→ **Exercise prompt**: Using the listing below, set down each line from the line containing "Creating Export Jobs](#role-policy-example-export)" through the line containing "You use the", both ends included, exactly and with nothing added.
The data: Begin
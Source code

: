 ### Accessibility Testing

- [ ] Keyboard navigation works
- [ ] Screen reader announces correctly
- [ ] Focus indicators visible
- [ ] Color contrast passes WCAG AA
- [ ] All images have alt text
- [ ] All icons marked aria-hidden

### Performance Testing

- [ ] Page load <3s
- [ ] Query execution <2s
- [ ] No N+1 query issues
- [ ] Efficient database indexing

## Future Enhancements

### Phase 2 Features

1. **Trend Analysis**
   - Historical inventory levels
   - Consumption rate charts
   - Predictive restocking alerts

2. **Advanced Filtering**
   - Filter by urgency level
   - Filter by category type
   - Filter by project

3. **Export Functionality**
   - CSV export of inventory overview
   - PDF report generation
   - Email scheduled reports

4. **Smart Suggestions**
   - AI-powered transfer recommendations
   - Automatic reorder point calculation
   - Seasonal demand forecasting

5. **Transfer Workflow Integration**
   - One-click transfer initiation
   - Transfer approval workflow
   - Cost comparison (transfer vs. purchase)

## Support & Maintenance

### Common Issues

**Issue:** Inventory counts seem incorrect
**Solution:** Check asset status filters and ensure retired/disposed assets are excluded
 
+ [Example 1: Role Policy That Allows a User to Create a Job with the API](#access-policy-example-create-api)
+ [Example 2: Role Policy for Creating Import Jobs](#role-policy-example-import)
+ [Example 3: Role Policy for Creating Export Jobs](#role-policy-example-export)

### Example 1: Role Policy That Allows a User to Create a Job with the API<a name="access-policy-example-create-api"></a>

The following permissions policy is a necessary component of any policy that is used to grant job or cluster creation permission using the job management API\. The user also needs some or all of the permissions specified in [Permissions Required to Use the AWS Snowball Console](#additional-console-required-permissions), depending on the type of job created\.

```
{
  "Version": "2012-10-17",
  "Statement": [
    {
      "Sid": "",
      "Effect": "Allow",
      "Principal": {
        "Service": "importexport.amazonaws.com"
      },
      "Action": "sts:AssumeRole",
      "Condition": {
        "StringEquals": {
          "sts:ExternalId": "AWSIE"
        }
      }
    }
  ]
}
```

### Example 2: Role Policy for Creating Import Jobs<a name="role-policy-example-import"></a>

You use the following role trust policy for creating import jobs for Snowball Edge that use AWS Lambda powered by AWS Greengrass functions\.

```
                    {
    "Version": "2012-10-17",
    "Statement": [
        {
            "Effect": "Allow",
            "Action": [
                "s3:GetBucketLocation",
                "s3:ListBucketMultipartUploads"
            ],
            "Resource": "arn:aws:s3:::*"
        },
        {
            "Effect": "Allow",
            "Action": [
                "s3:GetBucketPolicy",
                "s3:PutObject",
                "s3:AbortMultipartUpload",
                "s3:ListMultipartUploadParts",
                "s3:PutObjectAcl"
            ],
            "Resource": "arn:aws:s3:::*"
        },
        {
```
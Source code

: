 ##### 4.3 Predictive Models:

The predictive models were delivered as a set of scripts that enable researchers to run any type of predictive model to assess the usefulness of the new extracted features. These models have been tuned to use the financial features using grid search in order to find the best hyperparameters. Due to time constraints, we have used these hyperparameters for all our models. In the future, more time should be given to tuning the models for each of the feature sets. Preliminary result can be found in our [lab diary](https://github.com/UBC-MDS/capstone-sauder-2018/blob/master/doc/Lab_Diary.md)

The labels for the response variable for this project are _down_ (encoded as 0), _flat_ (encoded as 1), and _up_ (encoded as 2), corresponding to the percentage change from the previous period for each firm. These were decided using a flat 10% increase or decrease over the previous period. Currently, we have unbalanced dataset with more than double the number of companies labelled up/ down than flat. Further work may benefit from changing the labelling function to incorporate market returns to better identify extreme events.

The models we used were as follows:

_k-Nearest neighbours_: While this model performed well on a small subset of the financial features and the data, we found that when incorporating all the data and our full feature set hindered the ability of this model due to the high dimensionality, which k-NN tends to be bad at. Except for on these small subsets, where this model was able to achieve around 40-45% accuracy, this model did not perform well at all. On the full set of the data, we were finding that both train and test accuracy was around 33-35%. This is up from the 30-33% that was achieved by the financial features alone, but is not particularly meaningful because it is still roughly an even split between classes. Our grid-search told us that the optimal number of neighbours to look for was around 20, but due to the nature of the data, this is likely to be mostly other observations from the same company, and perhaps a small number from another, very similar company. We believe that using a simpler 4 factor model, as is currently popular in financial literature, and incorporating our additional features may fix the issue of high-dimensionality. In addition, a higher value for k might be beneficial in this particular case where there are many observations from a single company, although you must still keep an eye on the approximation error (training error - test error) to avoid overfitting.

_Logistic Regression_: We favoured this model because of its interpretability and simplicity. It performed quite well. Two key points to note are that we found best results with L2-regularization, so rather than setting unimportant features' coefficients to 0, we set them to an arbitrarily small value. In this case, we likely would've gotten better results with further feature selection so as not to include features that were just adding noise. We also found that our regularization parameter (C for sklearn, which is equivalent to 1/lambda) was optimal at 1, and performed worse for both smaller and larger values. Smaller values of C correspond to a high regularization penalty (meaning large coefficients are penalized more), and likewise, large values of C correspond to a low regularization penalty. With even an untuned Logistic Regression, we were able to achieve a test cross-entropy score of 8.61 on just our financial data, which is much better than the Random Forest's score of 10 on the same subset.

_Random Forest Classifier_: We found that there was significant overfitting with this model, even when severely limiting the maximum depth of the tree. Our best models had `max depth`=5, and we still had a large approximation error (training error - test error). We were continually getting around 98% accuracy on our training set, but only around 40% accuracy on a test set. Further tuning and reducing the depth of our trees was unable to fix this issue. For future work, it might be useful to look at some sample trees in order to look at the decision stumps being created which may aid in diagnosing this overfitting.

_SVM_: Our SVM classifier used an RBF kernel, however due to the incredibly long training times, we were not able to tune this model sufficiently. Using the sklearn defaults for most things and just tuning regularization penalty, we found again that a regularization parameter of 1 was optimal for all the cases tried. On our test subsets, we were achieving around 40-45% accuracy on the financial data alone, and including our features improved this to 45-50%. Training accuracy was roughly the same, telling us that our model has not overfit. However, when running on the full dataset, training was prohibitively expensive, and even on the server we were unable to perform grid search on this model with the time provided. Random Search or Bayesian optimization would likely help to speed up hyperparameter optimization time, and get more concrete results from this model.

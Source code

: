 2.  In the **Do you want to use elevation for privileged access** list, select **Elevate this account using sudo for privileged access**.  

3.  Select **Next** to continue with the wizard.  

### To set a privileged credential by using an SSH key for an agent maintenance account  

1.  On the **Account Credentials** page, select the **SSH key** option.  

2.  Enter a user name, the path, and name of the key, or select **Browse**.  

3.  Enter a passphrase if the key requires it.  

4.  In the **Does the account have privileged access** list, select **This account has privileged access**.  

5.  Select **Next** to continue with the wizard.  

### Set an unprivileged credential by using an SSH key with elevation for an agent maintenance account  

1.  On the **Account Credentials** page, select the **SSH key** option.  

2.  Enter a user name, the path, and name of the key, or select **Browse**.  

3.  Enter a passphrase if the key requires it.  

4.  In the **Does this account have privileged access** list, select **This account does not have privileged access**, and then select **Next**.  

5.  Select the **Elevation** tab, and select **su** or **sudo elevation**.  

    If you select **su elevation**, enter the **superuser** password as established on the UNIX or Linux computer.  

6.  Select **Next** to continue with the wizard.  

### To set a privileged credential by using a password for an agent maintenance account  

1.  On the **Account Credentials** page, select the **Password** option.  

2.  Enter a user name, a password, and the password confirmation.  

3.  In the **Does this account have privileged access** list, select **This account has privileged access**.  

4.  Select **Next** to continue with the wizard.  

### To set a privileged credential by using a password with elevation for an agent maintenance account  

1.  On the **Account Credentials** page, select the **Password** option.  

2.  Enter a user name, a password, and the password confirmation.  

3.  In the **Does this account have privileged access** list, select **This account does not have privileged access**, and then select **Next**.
The data: End
→ **Task response**:
+ [Example 3: Role Policy for Creating Export Jobs](#role-policy-example-export)

### Example 1: Role Policy That Allows a User to Create a Job with the API<a name="access-policy-example-create-api"></a>

The following permissions policy is a necessary component of any policy that is used to grant job or cluster creation permission using the job management API\. The user also needs some or all of the permissions specified in [Permissions Required to Use the AWS Snowball Console](#additional-console-required-permissions), depending on the type of job created\.

```
{
  "Version": "2012-10-17",
  "Statement": [
    {
      "Sid": "",
      "Effect": "Allow",
      "Principal": {
        "Service": "importexport.amazonaws.com"
      },
      "Action": "sts:AssumeRole",
      "Condition": {
        "StringEquals": {
          "sts:ExternalId": "AWSIE"
        }
      }
    }
  ]
}
```

### Example 2: Role Policy for Creating Import Jobs<a name="role-policy-example-import"></a>

You use the following role trust policy for creating import jobs for Snowball Edge that use AWS Lambda powered by AWS Greengrass functions\.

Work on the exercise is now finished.